(Document images with source code)
□ □ □ □ □ □ □

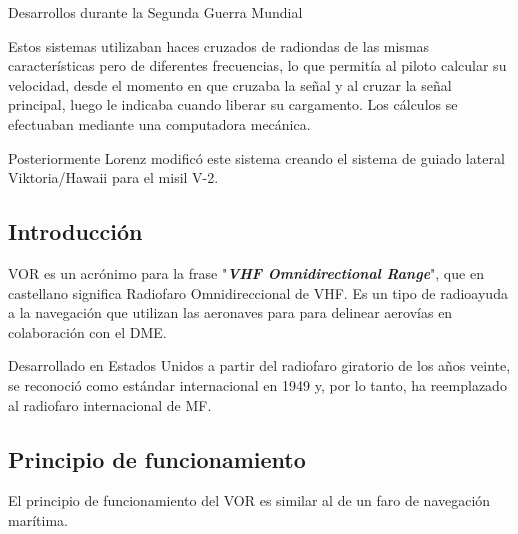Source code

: \begin{myboxRojo}{Desarrollos durante la Segunda Guerra Mundial}
{Estos sistemas utilizaban haces cruzados de radiondas de las mismas caracter\'isticas pero de diferentes frecuencias, lo que permit\'ia al piloto calcular su velocidad, desde el momento en que cruzaba la se\~nal y al cruzar la señal principal, luego le indicaba cuando liberar su cargamento.
Los c\'alculos se efectuaban mediante una computadora mec\'anica.

Posteriormente Lorenz modific\'o este sistema creando el sistema de guiado lateral 
Viktoria/Hawaii 
para el misil V-2.

}

\end{myboxRojo}


\subsection{Introducci\'on}
\label{sec:introduccion.vor}

VOR es un acr\'onimo para la frase "\textbf{\textit{VHF Omnidirectional Range}}", que en castellano significa Radiofaro Omnidireccional de VHF. Es un tipo de radioayuda a la navegaci\'on que utilizan las aeronaves para  para delinear aerovías en colaboración con el DME.

Desarrollado en Estados Unidos a partir del radiofaro giratorio de los años veinte, se reconoció como estándar internacional en 1949 y, por lo tanto, ha reemplazado al radiofaro internacional de MF.


\subsection{Principio de funcionamiento}
\label{Principio de funcionamiento}

El principio de funcionamiento del VOR es similar al de un faro de navegaci\'on mar\'itima.

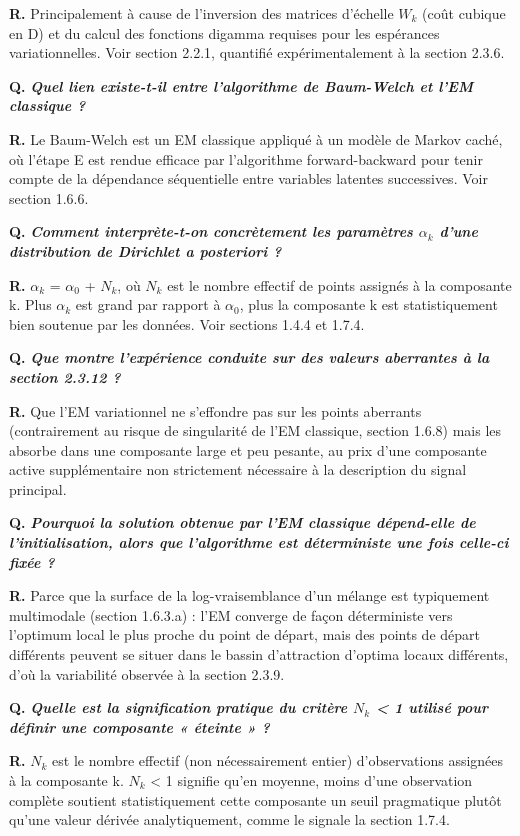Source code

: \textbf{R. }Principalement à cause de l'inversion des matrices d'échelle $W_{k}$ (coût cubique en D) et du calcul des fonctions digamma requises pour les espérances variationnelles. Voir section 2.2.1, quantifié expérimentalement à la section 2.3.6.

\textbf{Q. }\textbf{\emph{Quel lien existe-t-il entre l'algorithme de Baum-Welch et l'EM classique ?}}

\textbf{R. }Le Baum-Welch est un EM classique appliqué à un modèle de Markov caché, où l'étape E est rendue efficace par l'algorithme forward-backward pour tenir compte de la dépendance séquentielle entre variables latentes successives. Voir section 1.6.6.

\textbf{Q. }\textbf{\emph{Comment interprète-t-on concrètement les paramètres $\alpha _{k}$ d'une distribution de Dirichlet a posteriori ?}}

\textbf{R. }$\alpha _{k}$ = $\alpha _{0}$ + $N_{k}$, où $N_{k}$ est le nombre effectif de points assignés à la composante k. Plus $\alpha _{k}$ est grand par rapport à $\alpha _{0}$, plus la composante k est statistiquement bien soutenue par les données. Voir sections 1.4.4 et 1.7.4.

\textbf{Q. }\textbf{\emph{Que montre l'expérience conduite sur des valeurs aberrantes à la section 2.3.12 ?}}

\textbf{R. }Que l'EM variationnel ne s'effondre pas sur les points aberrants (contrairement au risque de singularité de l'EM classique, section 1.6.8) mais les absorbe dans une composante large et peu pesante, au prix d'une composante active supplémentaire non strictement nécessaire à la description du signal principal.

\textbf{Q. }\textbf{\emph{Pourquoi la solution obtenue par l'EM classique dépend-elle de l'initialisation, alors que l'algorithme est déterministe une fois celle-ci fixée ?}}

\textbf{R. }Parce que la surface de la log-vraisemblance d'un mélange est typiquement multimodale (section 1.6.3.a) : l'EM converge de façon déterministe vers l'optimum local le plus proche du point de départ, mais des points de départ différents peuvent se situer dans le bassin d'attraction d'optima locaux différents, d'où la variabilité observée à la section 2.3.9.

\textbf{Q. }\textbf{\emph{Quelle est la signification pratique du critère $N_{k}$ < 1 utilisé pour définir une composante « éteinte » ?}}

\textbf{R. }$N_{k}$ est le nombre effectif (non nécessairement entier) d'observations assignées à la composante k. $N_{k}$ < 1 signifie qu'en moyenne, moins d'une observation complète soutient statistiquement cette composante  un seuil pragmatique plutôt qu'une valeur dérivée analytiquement, comme le signale la section 1.7.4.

□ □ □ □ □ □ □

Transcribe every line of the records exactly. Pictures do not belong in the copy.

* ANSWER AREA *
Source code

: \begin{myboxRojo}{Desarrollos durante la Segunda Guerra Mundial}
{Estos sistemas utilizaban haces cruzados de radiondas de las mismas caracter\'isticas pero de diferentes frecuencias, lo que permit\'ia al piloto calcular su velocidad, desde el momento en que cruzaba la se\~nal y al cruzar la señal principal, luego le indicaba cuando liberar su cargamento.
Los c\'alculos se efectuaban mediante una computadora mec\'anica.

Posteriormente Lorenz modific\'o este sistema creando el sistema de guiado lateral 
Viktoria/Hawaii 
para el misil V-2.

}

\end{myboxRojo}


\subsection{Introducci\'on}
\label{sec:introduccion.vor}

VOR es un acr\'onimo para la frase "\textbf{\textit{VHF Omnidirectional Range}}", que en castellano significa Radiofaro Omnidireccional de VHF. Es un tipo de radioayuda a la navegaci\'on que utilizan las aeronaves para  para delinear aerovías en colaboración con el DME.

Desarrollado en Estados Unidos a partir del radiofaro giratorio de los años veinte, se reconoció como estándar internacional en 1949 y, por lo tanto, ha reemplazado al radiofaro internacional de MF.


\subsection{Principio de funcionamiento}
\label{Principio de funcionamiento}

El principio de funcionamiento del VOR es similar al de un faro de navegaci\'on mar\'itima.

Source code

: \textbf{R. }Principalement à cause de l'inversion des matrices d'échelle $W_{k}$ (coût cubique en D) et du calcul des fonctions digamma requises pour les espérances variationnelles. Voir section 2.2.1, quantifié expérimentalement à la section 2.3.6.

\textbf{Q. }\textbf{\emph{Quel lien existe-t-il entre l'algorithme de Baum-Welch et l'EM classique ?}}

\textbf{R. }Le Baum-Welch est un EM classique appliqué à un modèle de Markov caché, où l'étape E est rendue efficace par l'algorithme forward-backward pour tenir compte de la dépendance séquentielle entre variables latentes successives. Voir section 1.6.6.

\textbf{Q. }\textbf{\emph{Comment interprète-t-on concrètement les paramètres $\alpha _{k}$ d'une distribution de Dirichlet a posteriori ?}}

\textbf{R. }$\alpha _{k}$ = $\alpha _{0}$ + $N_{k}$, où $N_{k}$ est le nombre effectif de points assignés à la composante k. Plus $\alpha _{k}$ est grand par rapport à $\alpha _{0}$, plus la composante k est statistiquement bien soutenue par les données. Voir sections 1.4.4 et 1.7.4.

\textbf{Q. }\textbf{\emph{Que montre l'expérience conduite sur des valeurs aberrantes à la section 2.3.12 ?}}

\textbf{R. }Que l'EM variationnel ne s'effondre pas sur les points aberrants (contrairement au risque de singularité de l'EM classique, section 1.6.8) mais les absorbe dans une composante large et peu pesante, au prix d'une composante active supplémentaire non strictement nécessaire à la description du signal principal.

\textbf{Q. }\textbf{\emph{Pourquoi la solution obtenue par l'EM classique dépend-elle de l'initialisation, alors que l'algorithme est déterministe une fois celle-ci fixée ?}}

\textbf{R. }Parce que la surface de la log-vraisemblance d'un mélange est typiquement multimodale (section 1.6.3.a) : l'EM converge de façon déterministe vers l'optimum local le plus proche du point de départ, mais des points de départ différents peuvent se situer dans le bassin d'attraction d'optima locaux différents, d'où la variabilité observée à la section 2.3.9.

\textbf{Q. }\textbf{\emph{Quelle est la signification pratique du critère $N_{k}$ < 1 utilisé pour définir une composante « éteinte » ?}}

\textbf{R. }$N_{k}$ est le nombre effectif (non nécessairement entier) d'observations assignées à la composante k. $N_{k}$ < 1 signifie qu'en moyenne, moins d'une observation complète soutient statistiquement cette composante  un seuil pragmatique plutôt qu'une valeur dérivée analytiquement, comme le signale la section 1.7.4.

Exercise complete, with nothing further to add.